Mala idea. Por el momento, no tenía ganas de recordar el pasado. No quería pensar. Solo quería estar quieta en el espacio y quedarse ahí. Inmóvil.
—O mejor no —se retractó su hermana y luego, enmudeció: una vez más, sabía qué era lo adecuado.
Ninguna de las dos volvió a hablar por un buen rato. Marina pensó lo distinto que habría sido el viaje si nada hubiera pasado, aunque probablemente de no haber sucedido, no estaría arriba de ese avión. Estaría en Santiago, en el curso de matemáticas con el profesor Ortúzar, quien en realidad nunca la dejaba estar más de media hora dentro de la sala. “Después de todo, de repente no es tan malo el cambio de vida”, se dijo a sí misma.

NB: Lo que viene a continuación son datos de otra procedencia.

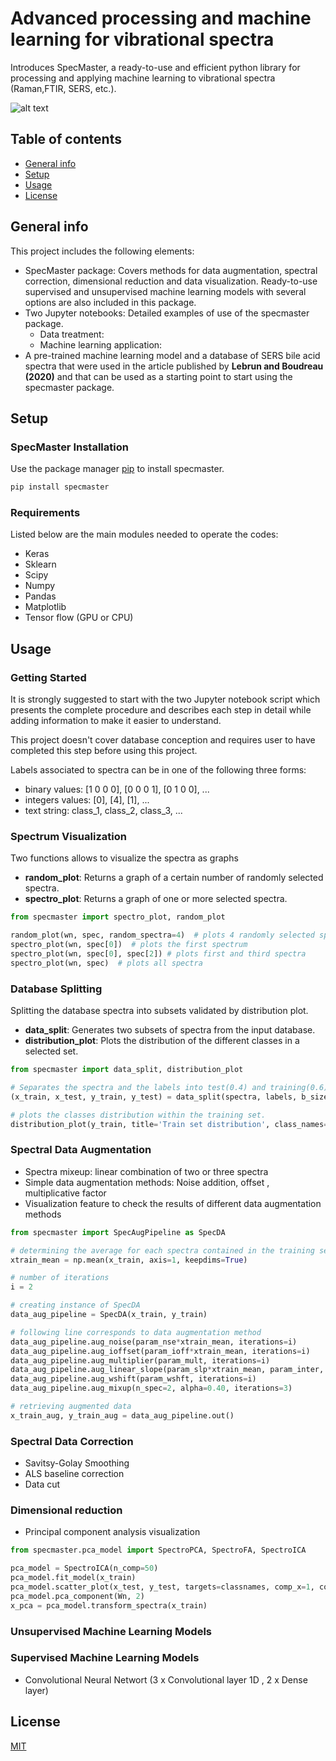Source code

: # Advanced processing and machine learning for vibrational spectra
Introduces SpecMaster, a ready-to-use and efficient python library for processing and applying machine learning to vibrational spectra (Raman,FTIR, SERS, etc.). 

![alt text](https://github.com/ALebrun-108/Advanced-processing-and-machine-learning-for-vibrational-spectra/blob/master/beta_single_alpha04.png?raw=true)

## Table of contents
* [General info](#general-info)
* [Setup](#Setup)
* [Usage](#Usage)
* [License](#License)

## General info

This project includes the following elements: 
- SpecMaster package: Covers methods for data augmentation, spectral correction, dimensional reduction and data visualization. Ready-to-use supervised and unsupervised machine learning models with several options are also included in this package.
- Two Jupyter notebooks: Detailed examples of use of the specmaster package.
  - Data treatment: 
  - Machine learning application: 
- A pre-trained machine learning model and a database of SERS bile acid spectra that were used in the article published by **Lebrun and Boudreau (2020)** and that can be used as a starting point to start using the specmaster package.

## Setup

### SpecMaster Installation

Use the package manager [pip](https://pip.pypa.io/en/stable/) to install specmaster.

```bash
pip install specmaster
```

### Requirements
Listed below are the main modules needed to operate the codes: 

* Keras
* Sklearn
* Scipy
* Numpy
* Pandas
* Matplotlib
* Tensor flow (GPU or CPU)


## Usage

### Getting Started 

It is strongly suggested to start with the two Jupyter notebook script which presents the complete procedure and describes each step in detail while adding information to make it easier to understand. 

This project doesn't cover database conception and requires user to have completed this step before using this project.

Labels associated to spectra can be in one of the following three forms:
- binary values: [1 0 0 0], [0 0 0 1], [0 1 0 0], ...  
- integers values: [0], [4], [1], ... 
- text string: class_1, class_2, class_3, ... 


### Spectrum Visualization

Two functions allows to visualize the spectra as graphs 
- **random_plot**: Returns a graph of a certain number of randomly selected spectra.
- **spectro_plot**: Returns a graph of one or more selected spectra.

```python
from specmaster import spectro_plot, random_plot

random_plot(wn, spec, random_spectra=4)  # plots 4 randomly selected spectra
spectro_plot(wn, spec[0])  # plots the first spectrum
spectro_plot(wn, spec[0], spec[2]) # plots first and third spectra
spectro_plot(wn, spec)  # plots all spectra
```

### Database Splitting
Splitting the database spectra into subsets validated by distribution plot.

- **data_split**: Generates two subsets of spectra from the input database.
- **distribution_plot**: Plots the distribution of the different classes in a selected set.

```python
from specmaster import data_split, distribution_plot

# Separates the spectra and the labels into test(0.4) and training(0.6) subsets.
(x_train, x_test, y_train, y_test) = data_split(spectra, labels, b_size=0.4)

# plots the classes distribution within the training set.
distribution_plot(y_train, title='Train set distribution', class_names=classnames)
```

### Spectral Data Augmentation
* Spectra mixeup: linear combination of two or three spectra 
* Simple data augmentation methods: Noise addition, offset , multiplicative factor
* Visualization feature to check the results of different data augmentation methods

```python
from specmaster import SpecAugPipeline as SpecDA 

# determining the average for each spectra contained in the training set
xtrain_mean = np.mean(x_train, axis=1, keepdims=True)

# number of iterations
i = 2  

# creating instance of SpecDA
data_aug_pipeline = SpecDA(x_train, y_train)

# following line corresponds to data augmentation method 
data_aug_pipeline.aug_noise(param_nse*xtrain_mean, iterations=i)
data_aug_pipeline.aug_ioffset(param_ioff*xtrain_mean, iterations=i)
data_aug_pipeline.aug_multiplier(param_mult, iterations=i)
data_aug_pipeline.aug_linear_slope(param_slp*xtrain_mean, param_inter, iterations=i)
data_aug_pipeline.aug_wshift(param_wshft, iterations=i)
data_aug_pipeline.aug_mixup(n_spec=2, alpha=0.40, iterations=3)

# retrieving augmented data
x_train_aug, y_train_aug = data_aug_pipeline.out()
```

### Spectral Data Correction
* Savitsy-Golay Smoothing
* ALS baseline correction 
* Data cut 

### Dimensional reduction
* Principal component analysis visualization

```python
from specmaster.pca_model import SpectroPCA, SpectroFA, SpectroICA

pca_model = SpectroICA(n_comp=50)
pca_model.fit_model(x_train)
pca_model.scatter_plot(x_test, y_test, targets=classnames, comp_x=1, comp_y=2)
pca_model.pca_component(Wn, 2)
x_pca = pca_model.transform_spectra(x_train)

```

### Unsupervised Machine Learning Models 

### Supervised Machine Learning Models 
* Convolutional Neural Networt (3 x Convolutional layer 1D , 2 x Dense layer)   

## License
[MIT](https://choosealicense.com/licenses/mit/)
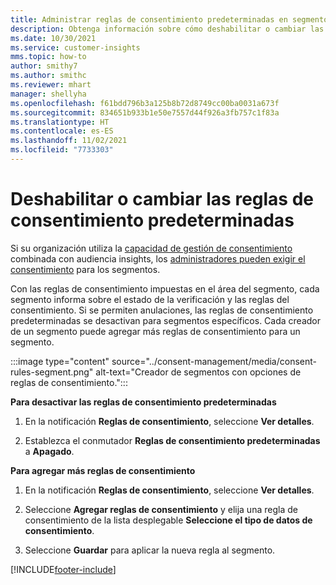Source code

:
 ```yaml
---
title: Administrar reglas de consentimiento predeterminadas en segmentos
description: Obtenga información sobre cómo deshabilitar o cambiar las reglas de consentimiento predeterminadas si las anulaciones están habilitadas.
ms.date: 10/30/2021
ms.service: customer-insights
mms.topic: how-to
author: smithy7
ms.author: smithc
ms.reviewer: mhart
manager: shellyha
ms.openlocfilehash: f61bdd796b3a125b8b72d8749cc00ba0031a673f
ms.sourcegitcommit: 834651b933b1e50e7557d44f926a3fb757c1f83a
ms.translationtype: HT
ms.contentlocale: es-ES
ms.lasthandoff: 11/02/2021
ms.locfileid: "7733303"
---
```

# <a name="disable-or-change-default-consent-rules"></a>Deshabilitar o cambiar las reglas de consentimiento predeterminadas

Si su organización utiliza la [capacidad de gestión de consentimiento](../consent-management/overview.md) combinada con audiencia insights, los [administradores pueden exigir el consentimiento](activate-consent.md) para los segmentos. 

Con las reglas de consentimiento impuestas en el área del segmento, cada segmento informa sobre el estado de la verificación y las reglas del consentimiento. Si se permiten anulaciones, las reglas de consentimiento predeterminadas se desactivan para segmentos específicos. Cada creador de un segmento puede agregar más reglas de consentimiento para un segmento. 

:::image type="content" source="../consent-management/media/consent-rules-segment.png" alt-text="Creador de segmentos con opciones de reglas de consentimiento.":::

**Para desactivar las reglas de consentimiento predeterminadas**

1. En la notificación **Reglas de consentimiento**, seleccione **Ver detalles**. 

1. Establezca el conmutador **Reglas de consentimiento predeterminadas** a **Apagado**.

**Para agregar más reglas de consentimiento**

1. En la notificación **Reglas de consentimiento**, seleccione **Ver detalles**. 

1. Seleccione **Agregar reglas de consentimiento** y elija una regla de consentimiento de la lista desplegable **Seleccione el tipo de datos de consentimiento**.

1. Seleccione **Guardar** para aplicar la nueva regla al segmento.

[!INCLUDE[footer-include](../includes/footer-banner.md)] 
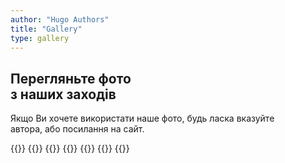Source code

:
 ```yaml
---
author: "Hugo Authors"
title: "Gallery"
type: gallery
---
```


<div class='text-left mt-8 mx-auto container px-6 text-justify mb-20'>
    <h2 class='uppercase text-5xl text-red-600 font-bold py-4 mb-4'>
        Перегляньте фото <br> з наших заходів
    </h2>
    <p class='text-2xl text-gray-600'>
        Якщо Ви хочете використати наше фото, будь ласка вказуйте <br> автора, або посилання на сайт.
    </p>
</div>


{{<albums>}}
{{<album-item src="/albums-cover/Xmas.png" length="11" caption="Пісочне шоу 'Снігова Королева'" gallerylink="/uk/gallery5">}}
   {{<album-item src="/albums-cover/home_concert.webp" length="13" caption="Квартирник. Автор: Стецька Є" gallerylink="/uk/gallery3">}}
    {{<album-item src="/albums-cover/vechorniza.webp" length="16" caption="Вечорниця 'Калита'" gallerylink="/uk/gallery4">}}
    {{<album-item src="/albums-cover/hoda_vishivanok.webp" length="29" caption="21.05.2022 - Хода вишиванок" gallerylink="/uk/gallery2">}}
    {{<album-item src="/albums-cover/vistavka.webp" length="18" caption="4-6 листопада. Виставка" gallerylink="/uk/gallery1">}}
{{</albums>}}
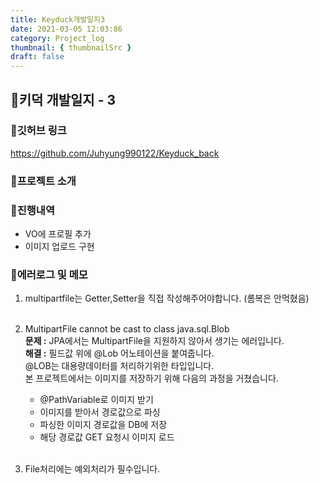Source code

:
 ```yaml
---
title: Keyduck개발일지3
date: 2021-03-05 12:03:86
category: Project_log
thumbnail: { thumbnailSrc }
draft: false
---
```


## 🌟키덕 개발일지 - 3

### 🎯깃허브 링크 
https://github.com/Juhyung990122/Keyduck_back

### 🎯프로젝트 소개

### 🎯진행내역
- VO에 프로필 추가
- 이미지 업로드 구현

### 🎯에러로그 및 메모

1. multipartfile는 Getter,Setter을 직접 작성해주어야합니다. (롬복은 안먹혔음)
<br><br>
2. MultipartFile cannot be cast to class java.sql.Blob<br>
**문제 :** JPA에서는 MultipartFile을 지원하지 않아서 생기는 에러입니다. <br>
**해결 :** 필드값 위에 @Lob 어노테이션을 붙여줍니다.  <br>@LOB는 대용량데이터를 처리하기위한 타입입니다.<br> 본 프로젝트에서는 이미지를 저장하기 위해 다음의 과정을 거쳤습니다. <br>

    * @PathVariable로 이미지 받기
    * 이미지를 받아서 경로값으로 파싱
    * 파싱한 이미지 경로값을 DB에 저장
    * 해당 경로값 GET 요청시 이미지 로드
<br><br>
3. File처리에는 예외처리가 필수입니다.


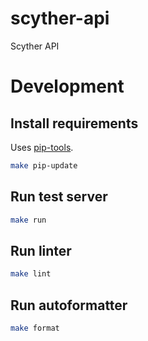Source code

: # scyther-api

Scyther API

# Development

## Install requirements

Uses [pip-tools](https://github.com/jazzband/pip-tools).

```bash
make pip-update
```

## Run test server

```bash
make run
```

## Run linter

```bash
make lint
```

## Run autoformatter

```bash
make format
```

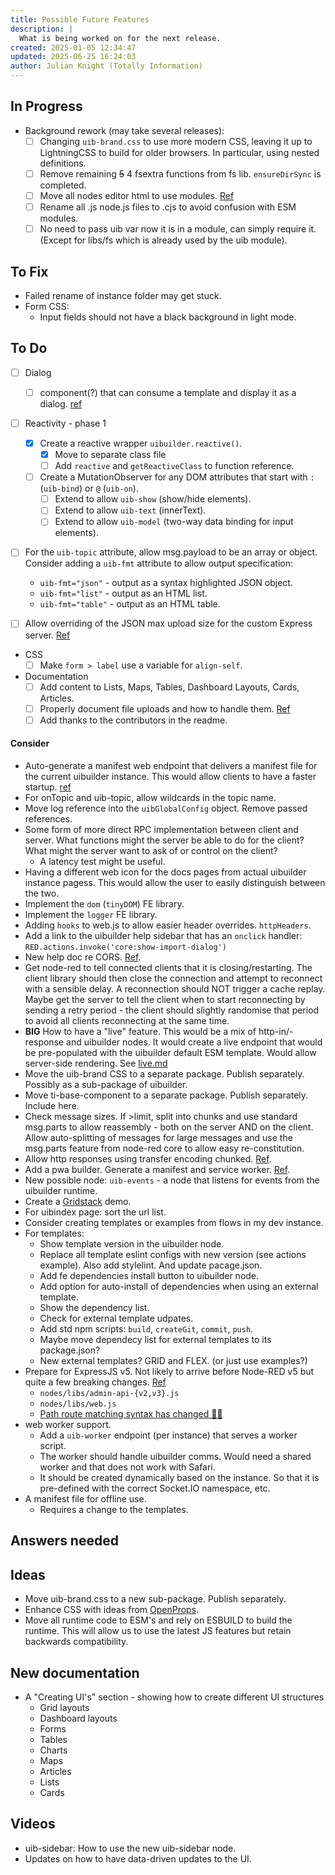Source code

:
 ```yaml
---
title: Possible Future Features
description: |
  What is being worked on for the next release.
created: 2025-01-05 12:34:47
updated: 2025-06-25 16:24:03
author: Julian Knight (Totally Information)
---
```


## In Progress

* Background rework (may take several releases):
  * [ ] Changing `uib-brand.css` to use more modern CSS, leaving it up to LightningCSS to build for older browsers. In particular, using nested definitions.
  * [ ] Remove remaining ~~5~~ 4 fsextra functions from fs lib. `ensureDirSync` is completed.
  * [ ] Move all nodes editor html to use modules. [Ref](https://discourse.nodered.org/t/text-javascript-vs-module-in-html/94215/4)
  * [ ] Rename all .js node.js files to .cjs to avoid confusion with ESM modules.
  * [ ] No need to pass uib var now it is in a module, can simply require it. (Except for libs/fs which is already used by the uib module).

## To Fix

* Failed rename of instance folder may get stuck.
* Form CSS: 
  * Input fields should not have a black background in light mode.

## To Do

* [ ] Dialog
  * [ ] component(?) that can consume a template and display it as a dialog. [ref](https://discourse.nodered.org/t/uibuilder-help-in-developing-a-dashboard/97478/18)
* [ ] Reactivity - phase 1
  * [x] Create a reactive wrapper `uibuilder.reactive()`.
    * [x] Move to separate class file
    * [ ] Add `reactive` and `getReactiveClass` to function reference.
  * [ ] Create a MutationObserver for any DOM attributes that start with `:` (`uib-bind`) or `@` (`uib-on`).
    * [ ] Extend to allow `uib-show` (show/hide elements).
    * [ ] Extend to allow `uib-text` (innerText).
    * [ ] Extend to allow `uib-model` (two-way data binding for input elements).

* [ ] For the `uib-topic` attribute, allow msg.payload to be an array or object. Consider adding a `uib-fmt` attribute to allow output specification:
  * `uib-fmt="json"` - output as a syntax highlighted JSON object.
  * `uib-fmt="list"` - output as an HTML list.
  * `uib-fmt="table"` - output as an HTML table.

* [ ] Allow overriding of the JSON max upload size for the custom Express server. [Ref](https://discourse.nodered.org/t/json-payloads-larger-than-100kb-are-refused-when-using-ui-builder/95988)

* CSS
  * [ ] Make `form > label` use a variable for `align-self`. 

* Documentation
  * [ ] Add content to Lists, Maps, Tables, Dashboard Layouts, Cards, Articles.
  * [ ] Properly document file uploads and how to handle them. [Ref](https://discourse.nodered.org/t/input-file-in-uibuilder-v7/96196)
  * [ ] Add thanks to the contributors in the readme.

#### Consider

* Auto-generate a manifest web endpoint that delivers a manifest file for the current uibuilder instance. This would allow clients to have a faster startup. [ref](https://discourse.nodered.org/t/add-pwa-feature-to-uibuilder/97807/2)
* For onTopic and uib-topic, allow wildcards in the topic name.
* Move log reference into the `uibGlobalConfig` object. Remove passed references.
* Some form of more direct RPC implementation between client and server. What functions might the server be able to do for the client? What might the server want to ask of or control on the client?
  * A latency test might be useful.
* Having a different web icon for the docs pages from actual uibuilder instance pagess. This would allow the user to easily distinguish between the two.
* Implement the `dom` (`tinyDOM`) FE library.
* Implement the `logger` FE library.
* Adding `hooks` to web.js to allow easier header overrides. `httpHeaders`.
* Add a link to the uibuilder help sidebar that has an `onclick` handler: `RED.actions.invoke('core:show-import-dialog')`
* New help doc re CORS. [Ref](https://discourse.nodered.org/t/allow-cors-for-ui-builder/94838).
* Get node-red to tell connected clients that it is closing/restarting. The client library should then close the connection and attempt to reconnect with a sensible delay. A reconnection should NOT trigger a cache replay. Maybe get the server to tell the client when to start reconnecting by sending a retry period - the client should slightly randomise that period to avoid all clients reconnecting at the same time.
* **BIG** How to have a "live" feature. This would be a mix of http-in/-response and uibuilder nodes. It would create a live endpoint that would be pre-populated with the uibuilder default ESM template. Would allow server-side rendering. See [live.md](live.md)
* Move the uib-brand CSS to a separate package. Publish separately. Possibly as a sub-package of uibuilder.
* Move ti-base-component to a separate package. Publish separately. Include here.
* Check message sizes. If >limit, split into chunks and use standard msg.parts to allow reassembly - both on the server AND on the client. Allow auto-splitting of messages for large messages and use the msg.parts feature from node-red core to allow easy re-constitution.
* Allow http responses using transfer encoding chunked. [Ref](https://discourse.nodered.org/t/http-transfer-encoding-chunked/94332/6).
* Add a pwa builder. Generate a manifest and service worker. [Ref](https://discourse.nodered.org/t/pwa-support/94332/6).
* New possible node: `uib-events` - a node that listens for events from the uibuilder runtime.
* Create a [Gridstack](https://gridstackjs.com/) demo.
* For uibindex page: sort the url list.
* Consider creating templates or examples from flows in my dev instance.
* For templates:
  * Show template version in the uibuilder node.
  * Replace all template eslint configs with new version (see actions example). Also add stylelint. And update pacage.json.
  * Add fe dependencies install button to uibuilder node.
  * Add option for auto-install of dependencies when using an external template.
  * Show the dependency list.
  * Check for external template udpates.
  * Add std npm scripts: `build`, `createGit`, `commit`, `push`.
  * Maybe move dependecy list for external templates to its package.json?
  * New external templates? GRID and FLEX. (or just use examples?)
* Prepare for ExpressJS v5. Not likely to arrive before Node-RED v5 but quite a few breaking changes. [Ref](https://expressjs.com/en/guide/migrating-5.html)
  * `nodes/libs/admin-api-{v2,v3}.js`
  * `nodes/libs/web.js`
  * [Path route matching syntax has changed 😵‍💫](https://expressjs.com/en/guide/migrating-5.html#path-syntax)
* web worker support.
  *  Add a `uib-worker` endpoint (per instance) that serves a worker script.
  *  The worker should handle uibuilder comms. Would need a shared worker and that does not work with Safari.
  *  It should be created dynamically based on the instance. So that it is pre-defined with the correct Socket.IO namespace, etc.
* A manifest file for offline use.
  *  Requires a change to the templates.


## Answers needed

## Ideas

* Move uib-brand.css to a new sub-package. Publish separately.
* Enhance CSS with ideas from [OpenProps](https://open-props.style).
* Move all runtime code to ESM's and rely on ESBUILD to build the runtime. This will allow us to use the latest JS features but retain backwards compatibility.

## New documentation

* A "Creating UI's" section - showing how to create different UI structures
  * Grid layouts
  * Dashboard layouts
  * Forms
  * Tables
  * Charts
  * Maps
  * Articles
  * Lists
  * Cards

## Videos

* uib-sidebar: How to use the new uib-sidebar node.
* Updates on how to have data-driven updates to the UI.
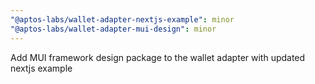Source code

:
 ```yaml
---
"@aptos-labs/wallet-adapter-nextjs-example": minor
"@aptos-labs/wallet-adapter-mui-design": minor
---
```


Add MUI framework design package to the wallet adapter with updated nextjs example
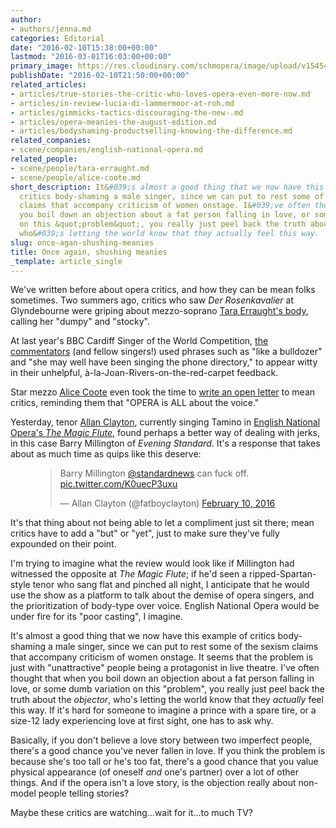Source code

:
 ```yaml
---
author:
- authors/jenna.md
categories: Editorial
date: "2016-02-10T15:38:00+00:00"
lastmod: "2016-03-01T16:03:00+00:00"
primary_image: https://res.cloudinary.com/schmopera/image/upload/v1545409169/media/webhook-uploads/1455120643979/2016-02-10---Pinecone.jpg.jpg
publishDate: "2016-02-10T21:50:00+00:00"
related_articles:
- articles/true-stories-the-critic-who-loves-opera-even-more-now.md
- articles/in-review-lucia-di-lammermoor-at-roh.md
- articles/gimmicks-tactics-discouraging-the-new-.md
- articles/opera-meanies-the-august-edition.md
- articles/bodyshaming-productselling-knowing-the-difference.md
related_companies:
- scene/companies/english-national-opera.md
related_people:
- scene/people/tara-erraught.md
- scene/people/alice-coote.md
short_description: It&#039;s almost a good thing that we now have this example of
  critics body-shaming a male singer, since we can put to rest some of the sexism
  claims that accompany criticism of women onstage. I&#039;ve often thought that when
  you boil down an objection about a fat person falling in love, or some dumb variation
  on this &quot;problem&quot;, you really just peel back the truth about the objector,
  who&#039;s letting the world know that they actually feel this way.
slug: once-agan-shushing-meanies
title: Once again, shushing meanies
_template: article_single
---
```


We've written before about opera critics, and how they can be mean folks sometimes. Two summers ago, critics who saw *Der Rosenkavalier* at Glyndebourne were griping about mezzo-soprano [Tara Erraught's body](/when-critics-are-jerks/), calling her "dumpy" and "stocky".

At last year's BBC Cardiff Singer of the World Competition, [the commentators](/catty-commentary-or-whats-not-useful-for-opera/) (and fellow singers!) used phrases such as "like a bulldozer" and "she may well have been singing the phone directory," to appear witty in their unhelpful, à-la-Joan-Rivers-on-the-red-carpet feedback.

Star mezzo [Alice Coote](/talking-with-singers-alice-coote/) even took the time to [write an open letter](http://slippedisc.com/2014/05/alice-coote-an-open-letter-to-opera-critics/) to mean critics, reminding them that "OPERA is ALL about the voice."

Yesterday, tenor [Allan Clayton](https://twitter.com/fatboyclayton), currently singing Tamino in [English National Opera's *The Magic Flute*](https://www.eno.org/whats-on/15-16/the-magic-flute), found perhaps a better way of dealing with jerks, in this case Barry Millington of *Evening Standard*. It's a response that takes about as much time as quips like this deserve:

<figure>
<blockquote class="twitter-tweet" data-lang="en"><p lang="en" dir="ltr">Barry Millington <a href="https://twitter.com/standardnews">@standardnews</a> can fuck off. <a href="https://t.co/K0uecP3uxu">pic.twitter.com/K0uecP3uxu</a></p>&mdash; Allan Clayton (@fatboyclayton) <a href="https://twitter.com/fatboyclayton/status/697218918721699842">February 10, 2016</a></blockquote>
<script async src="//platform.twitter.com/widgets.js" charset="utf-8"></script></figure>

It's that thing about not being able to let a compliment just sit there; mean critics have to add a "but" or "yet", just to make sure they've fully expounded on their point.

I'm trying to imagine what the review would look like if Millington had witnessed the opposite at *The Magic Flute*; if he'd seen a ripped-Spartan-style tenor who sang flat and pinched all night, I anticipate that he would use the show as a platform to talk about the demise of opera singers, and the prioritization of body-type over voice. English National Opera would be under fire for its "poor casting", I imagine.

It's almost a good thing that we now have this example of critics body-shaming a male singer, since we can put to rest some of the sexism claims that accompany criticism of women onstage. It seems that the problem is just with "unattractive" people being a protagonist in live theatre. I've often thought that when you boil down an objection about a fat person falling in love, or some dumb variation on this "problem", you really just peel back the truth about the *objector*, who's letting the world know that they *actually* feel this way. If it's hard for someone to imagine a prince with a spare tire, or a size-12 lady experiencing love at first sight, one has to ask why. 

Basically, if you don't believe a love story between two imperfect people, there's a good chance you've never fallen in love. If you think the problem is because she's too tall or he's too fat, there's a good chance that you value physical appearance (of oneself *and* one's partner) over a lot of other things. And if the opera isn't a love story, is the objection really about non-model people telling stories?

Maybe these critics are watching...wait for it...to much TV?
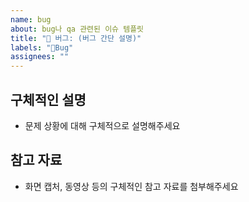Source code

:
 ```yaml
---
name: bug
about: bug나 qa 관련된 이슈 템플릿
title: "🐛 버그: (버그 간단 설명)"
labels: "🐛Bug"
assignees: ""
---
```


## 구체적인 설명

- 문제 상황에 대해 구체적으로 설명해주세요

## 참고 자료

- 화면 캡처, 동영상 등의 구체적인 참고 자료를 첨부해주세요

Podría dejar atrás su fama de estudiante que llegaba siempre tarde y no hacía las tareas, de niña olvidadiza que se quedaba dormida y que la echaban por comer en clases. Podría adquirir el nuevo hábito de levantarse temprano y estudiar, nada mal para alguien que ya estaba en su penúltimo año de colegio.
—Ahora que tendré una pieza para mí sola —le dijo a Magdalena—, me voy a comprar un escritorio. Uno grande, espacioso. Y va a estar siempre ordenado, te lo prometo. Me levantaré temprano y haré todos los trabajos del colegio.